## What to produce
What follows is a set of entries. Repeat them exactly, but not their pictures.
── Records for this task ──
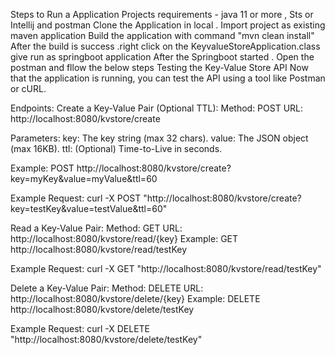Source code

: Steps to Run a Application 
Projects requirements - java 11 or more , Sts or Intellij and postman
Clone the Application in local . 
Import project as existing maven application 
Build the application with command "mvn clean install"
After the build is success .right click on the KeyvalueStoreApplication.class give run as springboot application 
After the Springboot started .
Open the postman and fllow the below steps 
Testing the Key-Value Store API
Now that the application is running, you can test the API using a tool like Postman or cURL.

Endpoints:
Create a Key-Value Pair (Optional TTL):
Method: POST
URL: http://localhost:8080/kvstore/create

Parameters:
key: The key string (max 32 chars).
value: The JSON object (max 16KB).
ttl: (Optional) Time-to-Live in seconds.

Example:
POST http://localhost:8080/kvstore/create?key=myKey&value=myValue&ttl=60

Example Request:
curl -X POST "http://localhost:8080/kvstore/create?key=testKey&value=testValue&ttl=60"

Read a Key-Value Pair:
Method: GET
URL: http://localhost:8080/kvstore/read/{key}
Example:
GET http://localhost:8080/kvstore/read/testKey

Example Request:
curl -X GET "http://localhost:8080/kvstore/read/testKey"

Delete a Key-Value Pair:
Method: DELETE
URL: http://localhost:8080/kvstore/delete/{key}
Example:
DELETE http://localhost:8080/kvstore/delete/testKey

Example Request:
curl -X DELETE "http://localhost:8080/kvstore/delete/testKey"
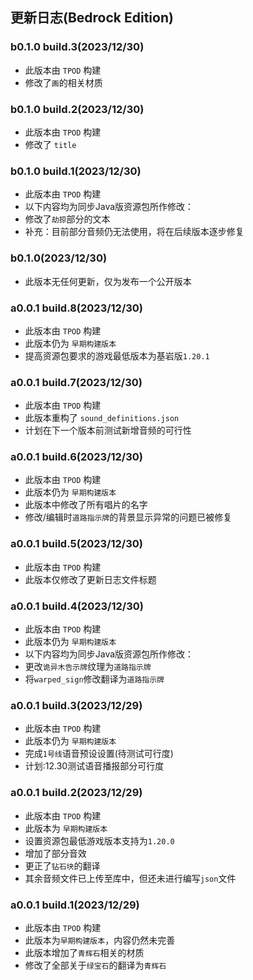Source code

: ## 更新日志(Bedrock Edition)

### b0.1.0 build.3(2023/12/30)

 - 此版本由 `TPOD` 构建
 - 修改了`画`的相关材质

### b0.1.0 build.2(2023/12/30)

 - 此版本由 `TPOD` 构建
 - 修改了 `title`

### b0.1.0 build.1(2023/12/30)

 - 此版本由 `TPOD` 构建
 - 以下内容均为同步Java版资源包所作修改：
 - 修改了`劫掠`部分的文本
 - 补充：目前部分音频仍无法使用，将在后续版本逐步修复

### b0.1.0(2023/12/30)

 - 此版本无任何更新，仅为发布一个公开版本

### a0.0.1 build.8(2023/12/30)

 - 此版本由 `TPOD` 构建
 - 此版本仍为 `早期构建版本`
 - 提高资源包要求的游戏最低版本为基岩版`1.20.1`

### a0.0.1 build.7(2023/12/30)

- 此版本由 `TPOD` 构建
- 此版本重构了 `sound_definitions.json`
- 计划在下一个版本前测试新增音频的可行性

### a0.0.1 build.6(2023/12/30)

 - 此版本由 `TPOD` 构建
 - 此版本仍为 `早期构建版本`
 - 此版本中修改了所有唱片的名字
 - 修改/编辑时`道路指示牌`的背景显示异常的问题已被修复

### a0.0.1 build.5(2023/12/30)

 - 此版本由 `TPOD` 构建
 - 此版本仅修改了更新日志文件标题

### a0.0.1 build.4(2023/12/30)

 - 此版本由 `TPOD` 构建
 - 此版本仍为 `早期构建版本`
 - 以下内容均为同步Java版资源包所作修改：
 - 更改`诡异木告示牌`纹理为`道路指示牌`
 - 将`warped_sign`修改翻译为`道路指示牌`

### a0.0.1 build.3(2023/12/29)

 - 此版本由 `TPOD` 构建
 - 此版本仍为 `早期构建版本`
 - 完成`1号线`语音预设设置(待测试可行度)
 - 计划:12.30测试语音播报部分可行度

### a0.0.1 build.2(2023/12/29)

 - 此版本由 `TPOD` 构建
 - 此版本为 `早期构建版本`
 - 设置资源包最低游戏版本支持为`1.20.0`
 - 增加了部分音效
 - 更正了`钻石块`的翻译
 - 其余音频文件已上传至库中，但还未进行编写`json`文件

### a0.0.1 build.1(2023/12/29)

 - 此版本由 `TPOD` 构建
 - 此版本为`早期构建版本`，内容仍然未完善
 - 此版本增加了`青辉石`相关的材质
 - 修改了全部关于`绿宝石`的翻译为`青辉石`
───
## Expected output
Source code

: Steps to Run a Application 
Projects requirements - java 11 or more , Sts or Intellij and postman
Clone the Application in local . 
Import project as existing maven application 
Build the application with command "mvn clean install"
After the build is success .right click on the KeyvalueStoreApplication.class give run as springboot application 
After the Springboot started .
Open the postman and fllow the below steps 
Testing the Key-Value Store API
Now that the application is running, you can test the API using a tool like Postman or cURL.

Endpoints:
Create a Key-Value Pair (Optional TTL):
Method: POST
URL: http://localhost:8080/kvstore/create

Parameters:
key: The key string (max 32 chars).
value: The JSON object (max 16KB).
ttl: (Optional) Time-to-Live in seconds.

Example:
POST http://localhost:8080/kvstore/create?key=myKey&value=myValue&ttl=60

Example Request:
curl -X POST "http://localhost:8080/kvstore/create?key=testKey&value=testValue&ttl=60"

Read a Key-Value Pair:
Method: GET
URL: http://localhost:8080/kvstore/read/{key}
Example:
GET http://localhost:8080/kvstore/read/testKey

Example Request:
curl -X GET "http://localhost:8080/kvstore/read/testKey"

Delete a Key-Value Pair:
Method: DELETE
URL: http://localhost:8080/kvstore/delete/{key}
Example:
DELETE http://localhost:8080/kvstore/delete/testKey

Example Request:
curl -X DELETE "http://localhost:8080/kvstore/delete/testKey"
Source code

: ## 更新日志(Bedrock Edition)

### b0.1.0 build.3(2023/12/30)

 - 此版本由 `TPOD` 构建
 - 修改了`画`的相关材质

### b0.1.0 build.2(2023/12/30)

 - 此版本由 `TPOD` 构建
 - 修改了 `title`

### b0.1.0 build.1(2023/12/30)

 - 此版本由 `TPOD` 构建
 - 以下内容均为同步Java版资源包所作修改：
 - 修改了`劫掠`部分的文本
 - 补充：目前部分音频仍无法使用，将在后续版本逐步修复

### b0.1.0(2023/12/30)

 - 此版本无任何更新，仅为发布一个公开版本

### a0.0.1 build.8(2023/12/30)

 - 此版本由 `TPOD` 构建
 - 此版本仍为 `早期构建版本`
 - 提高资源包要求的游戏最低版本为基岩版`1.20.1`

### a0.0.1 build.7(2023/12/30)

- 此版本由 `TPOD` 构建
- 此版本重构了 `sound_definitions.json`
- 计划在下一个版本前测试新增音频的可行性

### a0.0.1 build.6(2023/12/30)

 - 此版本由 `TPOD` 构建
 - 此版本仍为 `早期构建版本`
 - 此版本中修改了所有唱片的名字
 - 修改/编辑时`道路指示牌`的背景显示异常的问题已被修复

### a0.0.1 build.5(2023/12/30)

 - 此版本由 `TPOD` 构建
 - 此版本仅修改了更新日志文件标题

### a0.0.1 build.4(2023/12/30)

 - 此版本由 `TPOD` 构建
 - 此版本仍为 `早期构建版本`
 - 以下内容均为同步Java版资源包所作修改：
 - 更改`诡异木告示牌`纹理为`道路指示牌`
 - 将`warped_sign`修改翻译为`道路指示牌`

### a0.0.1 build.3(2023/12/29)

 - 此版本由 `TPOD` 构建
 - 此版本仍为 `早期构建版本`
 - 完成`1号线`语音预设设置(待测试可行度)
 - 计划:12.30测试语音播报部分可行度

### a0.0.1 build.2(2023/12/29)

 - 此版本由 `TPOD` 构建
 - 此版本为 `早期构建版本`
 - 设置资源包最低游戏版本支持为`1.20.0`
 - 增加了部分音效
 - 更正了`钻石块`的翻译
 - 其余音频文件已上传至库中，但还未进行编写`json`文件

### a0.0.1 build.1(2023/12/29)

 - 此版本由 `TPOD` 构建
 - 此版本为`早期构建版本`，内容仍然未完善
 - 此版本增加了`青辉石`相关的材质
 - 修改了全部关于`绿宝石`的翻译为`青辉石`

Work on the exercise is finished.